There's no denying Warren Buffett is the greatest living investor. Berkshire Hathaway has generated better than 20% compounded annual returns since 1965. Although Buffett's performance in recent years has been well below that (about 8% a year over the past five years), it's his consistency over time that has attracted legions of investors to follow him.

Yet the Oracle of Omaha doesn't always practice what he preaches. He has famously derided investments in both airlines and railroads as losing bets, but has bought stocks in both industries. He called derivatives "weapons of financial mass destruction," but invested in them anyway. Securities regulators also extend to Buffett special market privileges, such as not reporting trades in a timely manner, that are unavailable to smaller investors (other billionaires, though, are also given such inside access).

Warren Buffett.

Image source: The Motley Fool.

Buffett is most known for his belief in buy-and-hold investing (he once said "the best time to sell is never"). Yet his purchase of a huge tranche of Activision Blizzard (ATVI) stock earlier this year after Microsoft agreed to purchase the video game giant is once again an example of his "do as I say, not as I do" approach to investing. 
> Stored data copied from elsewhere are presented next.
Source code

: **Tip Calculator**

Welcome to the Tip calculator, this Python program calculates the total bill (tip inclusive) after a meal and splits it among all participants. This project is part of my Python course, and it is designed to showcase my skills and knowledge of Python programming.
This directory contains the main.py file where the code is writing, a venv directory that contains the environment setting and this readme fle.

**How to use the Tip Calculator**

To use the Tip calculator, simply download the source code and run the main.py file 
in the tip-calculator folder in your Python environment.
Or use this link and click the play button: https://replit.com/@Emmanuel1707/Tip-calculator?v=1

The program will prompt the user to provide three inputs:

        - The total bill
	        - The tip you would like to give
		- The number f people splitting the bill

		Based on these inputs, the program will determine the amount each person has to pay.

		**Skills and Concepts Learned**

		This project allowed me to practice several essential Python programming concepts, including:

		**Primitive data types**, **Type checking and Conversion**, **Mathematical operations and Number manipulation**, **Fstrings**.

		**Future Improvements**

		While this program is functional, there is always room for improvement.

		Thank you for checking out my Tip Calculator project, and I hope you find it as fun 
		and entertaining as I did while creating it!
So let's see why the Oracle loves Activision so much that he's willing to break another of his investing maxims to buy it.

It's game on

Let's start off by acknowledging Buffett actually first bought shares of Activision Blizzard in the fourth quarter of 2021, months before Microsoft said it was acquiring the company. He had taken a $1.1 billion stake in the video game stock, a relatively small position by Berkshire standards, that would be on par with his holdings in Amazon in terms of what percentage of the portfolio it represented (around 0.4%).

Yet when he revealed at Berkshire's annual shareholder's meeting that he had upped that stake to $5.6 billion and it was now a top 10 holding in the portfolio. This was a cause for concern because it came after Microsoft's announcement.

It also meant Buffett was buying Activision Blizzard stock as an arbitrage play on the acquisition, a decidedly short-term bet that went hard against his expressed belief in owning stocks for the long haul because doing so makes you a part owner of the business. 

Going against the grain

Yet Buffett's move might not be as inconsistent as it appears. First, Buffett was already an owner of the stock. While the Justice Department is investigating allegations of insider trading on the deal, specifically options purchased by Barry Diller, David Geffen, and Alexander von Furstenberg that occurred just prior to the deal's announcement, Buffett maintains he knew nothing about Microsoft's interest when he first bought Activision stock. 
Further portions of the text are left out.